Working data START
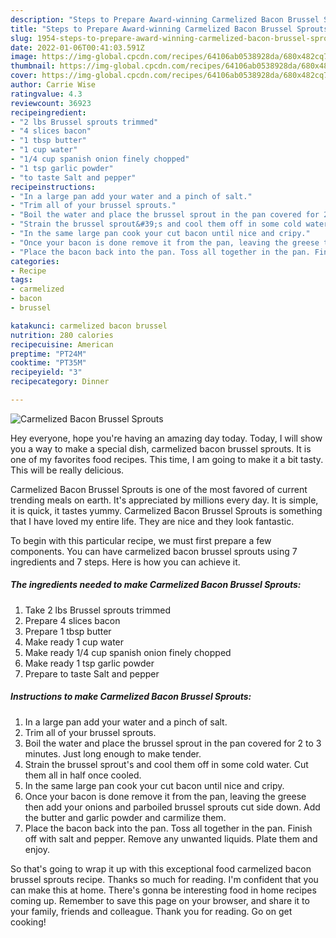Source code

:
 ```yaml
---
description: "Steps to Prepare Award-winning Carmelized Bacon Brussel Sprouts"
title: "Steps to Prepare Award-winning Carmelized Bacon Brussel Sprouts"
slug: 1954-steps-to-prepare-award-winning-carmelized-bacon-brussel-sprouts
date: 2022-01-06T00:41:03.591Z
image: https://img-global.cpcdn.com/recipes/64106ab0538928da/680x482cq70/carmelized-bacon-brussel-sprouts-recipe-main-photo.jpg
thumbnail: https://img-global.cpcdn.com/recipes/64106ab0538928da/680x482cq70/carmelized-bacon-brussel-sprouts-recipe-main-photo.jpg
cover: https://img-global.cpcdn.com/recipes/64106ab0538928da/680x482cq70/carmelized-bacon-brussel-sprouts-recipe-main-photo.jpg
author: Carrie Wise
ratingvalue: 4.3
reviewcount: 36923
recipeingredient:
- "2 lbs Brussel sprouts trimmed"
- "4 slices bacon"
- "1 tbsp butter"
- "1 cup water"
- "1/4 cup spanish onion finely chopped"
- "1 tsp garlic powder"
- "to taste Salt and pepper"
recipeinstructions:
- "In a large pan add your water and a pinch of salt."
- "Trim all of your brussel sprouts."
- "Boil the water and place the brussel sprout in the pan covered for 2 to 3 minutes. Just long enough to make tender."
- "Strain the brussel sprout&#39;s and cool them off in some cold water. Cut them all in half once cooled."
- "In the same large pan cook your cut bacon until nice and cripy."
- "Once your bacon is done remove it from the pan, leaving the greese then add your onions and parboiled brussel sprouts cut side down. Add the butter and garlic powder and carmilize them."
- "Place the bacon back into the pan. Toss all together in the pan. Finish off with salt and pepper. Remove any unwanted liquids. Plate them and enjoy."
categories:
- Recipe
tags:
- carmelized
- bacon
- brussel

katakunci: carmelized bacon brussel 
nutrition: 280 calories
recipecuisine: American
preptime: "PT24M"
cooktime: "PT35M"
recipeyield: "3"
recipecategory: Dinner

---
```



![Carmelized Bacon Brussel Sprouts](https://img-global.cpcdn.com/recipes/64106ab0538928da/680x482cq70/carmelized-bacon-brussel-sprouts-recipe-main-photo.jpg)

Hey everyone, hope you're having an amazing day today. Today, I will show you a way to make a special dish, carmelized bacon brussel sprouts. It is one of my favorites food recipes. This time, I am going to make it a bit tasty. This will be really delicious.

Carmelized Bacon Brussel Sprouts is one of the most favored of current trending meals on earth. It's appreciated by millions every day. It is simple, it is quick, it tastes yummy. Carmelized Bacon Brussel Sprouts is something that I have loved my entire life. They are nice and they look fantastic.




To begin with this particular recipe, we must first prepare a few components. You can have carmelized bacon brussel sprouts using 7 ingredients and 7 steps. Here is how you can achieve it.

<!--inarticleads1-->

##### The ingredients needed to make Carmelized Bacon Brussel Sprouts:

1. Take 2 lbs Brussel sprouts trimmed
1. Prepare 4 slices bacon
1. Prepare 1 tbsp butter
1. Make ready 1 cup water
1. Make ready 1/4 cup spanish onion finely chopped
1. Make ready 1 tsp garlic powder
1. Prepare to taste Salt and pepper




<!--inarticleads2-->

##### Instructions to make Carmelized Bacon Brussel Sprouts:

1. In a large pan add your water and a pinch of salt.
1. Trim all of your brussel sprouts.
1. Boil the water and place the brussel sprout in the pan covered for 2 to 3 minutes. Just long enough to make tender.
1. Strain the brussel sprout&#39;s and cool them off in some cold water. Cut them all in half once cooled.
1. In the same large pan cook your cut bacon until nice and cripy.
1. Once your bacon is done remove it from the pan, leaving the greese then add your onions and parboiled brussel sprouts cut side down. Add the butter and garlic powder and carmilize them.
1. Place the bacon back into the pan. Toss all together in the pan. Finish off with salt and pepper. Remove any unwanted liquids. Plate them and enjoy.




So that's going to wrap it up with this exceptional food carmelized bacon brussel sprouts recipe. Thanks so much for reading. I'm confident that you can make this at home. There's gonna be interesting food in home recipes coming up. Remember to save this page on your browser, and share it to your family, friends and colleague. Thank you for reading. Go on get cooking!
Working data END
What you are asked to do -> Without including any image, reproduce the full listing above as written.

Response to the exercise ->
Source code

:
 ```yaml
---
description: "Steps to Prepare Award-winning Carmelized Bacon Brussel Sprouts"
title: "Steps to Prepare Award-winning Carmelized Bacon Brussel Sprouts"
slug: 1954-steps-to-prepare-award-winning-carmelized-bacon-brussel-sprouts
date: 2022-01-06T00:41:03.591Z
image: https://img-global.cpcdn.com/recipes/64106ab0538928da/680x482cq70/carmelized-bacon-brussel-sprouts-recipe-main-photo.jpg
thumbnail: https://img-global.cpcdn.com/recipes/64106ab0538928da/680x482cq70/carmelized-bacon-brussel-sprouts-recipe-main-photo.jpg
cover: https://img-global.cpcdn.com/recipes/64106ab0538928da/680x482cq70/carmelized-bacon-brussel-sprouts-recipe-main-photo.jpg
author: Carrie Wise
ratingvalue: 4.3
reviewcount: 36923
recipeingredient:
- "2 lbs Brussel sprouts trimmed"
- "4 slices bacon"
- "1 tbsp butter"
- "1 cup water"
- "1/4 cup spanish onion finely chopped"
- "1 tsp garlic powder"
- "to taste Salt and pepper"
recipeinstructions:
- "In a large pan add your water and a pinch of salt."
- "Trim all of your brussel sprouts."
- "Boil the water and place the brussel sprout in the pan covered for 2 to 3 minutes. Just long enough to make tender."
- "Strain the brussel sprout&#39;s and cool them off in some cold water. Cut them all in half once cooled."
- "In the same large pan cook your cut bacon until nice and cripy."
- "Once your bacon is done remove it from the pan, leaving the greese then add your onions and parboiled brussel sprouts cut side down. Add the butter and garlic powder and carmilize them."
- "Place the bacon back into the pan. Toss all together in the pan. Finish off with salt and pepper. Remove any unwanted liquids. Plate them and enjoy."
categories:
- Recipe
tags:
- carmelized
- bacon
- brussel

katakunci: carmelized bacon brussel 
nutrition: 280 calories
recipecuisine: American
preptime: "PT24M"
cooktime: "PT35M"
recipeyield: "3"
recipecategory: Dinner

---
```



![Carmelized Bacon Brussel Sprouts](https://img-global.cpcdn.com/recipes/64106ab0538928da/680x482cq70/carmelized-bacon-brussel-sprouts-recipe-main-photo.jpg)

Hey everyone, hope you're having an amazing day today. Today, I will show you a way to make a special dish, carmelized bacon brussel sprouts. It is one of my favorites food recipes. This time, I am going to make it a bit tasty. This will be really delicious.

Carmelized Bacon Brussel Sprouts is one of the most favored of current trending meals on earth. It's appreciated by millions every day. It is simple, it is quick, it tastes yummy. Carmelized Bacon Brussel Sprouts is something that I have loved my entire life. They are nice and they look fantastic.




To begin with this particular recipe, we must first prepare a few components. You can have carmelized bacon brussel sprouts using 7 ingredients and 7 steps. Here is how you can achieve it.

<!--inarticleads1-->

##### The ingredients needed to make Carmelized Bacon Brussel Sprouts:

1. Take 2 lbs Brussel sprouts trimmed
1. Prepare 4 slices bacon
1. Prepare 1 tbsp butter
1. Make ready 1 cup water
1. Make ready 1/4 cup spanish onion finely chopped
1. Make ready 1 tsp garlic powder
1. Prepare to taste Salt and pepper




<!--inarticleads2-->

##### Instructions to make Carmelized Bacon Brussel Sprouts:

1. In a large pan add your water and a pinch of salt.
1. Trim all of your brussel sprouts.
1. Boil the water and place the brussel sprout in the pan covered for 2 to 3 minutes. Just long enough to make tender.
1. Strain the brussel sprout&#39;s and cool them off in some cold water. Cut them all in half once cooled.
1. In the same large pan cook your cut bacon until nice and cripy.
1. Once your bacon is done remove it from the pan, leaving the greese then add your onions and parboiled brussel sprouts cut side down. Add the butter and garlic powder and carmilize them.
1. Place the bacon back into the pan. Toss all together in the pan. Finish off with salt and pepper. Remove any unwanted liquids. Plate them and enjoy.




So that's going to wrap it up with this exceptional food carmelized bacon brussel sprouts recipe. Thanks so much for reading. I'm confident that you can make this at home. There's gonna be interesting food in home recipes coming up. Remember to save this page on your browser, and share it to your family, friends and colleague. Thank you for reading. Go on get cooking!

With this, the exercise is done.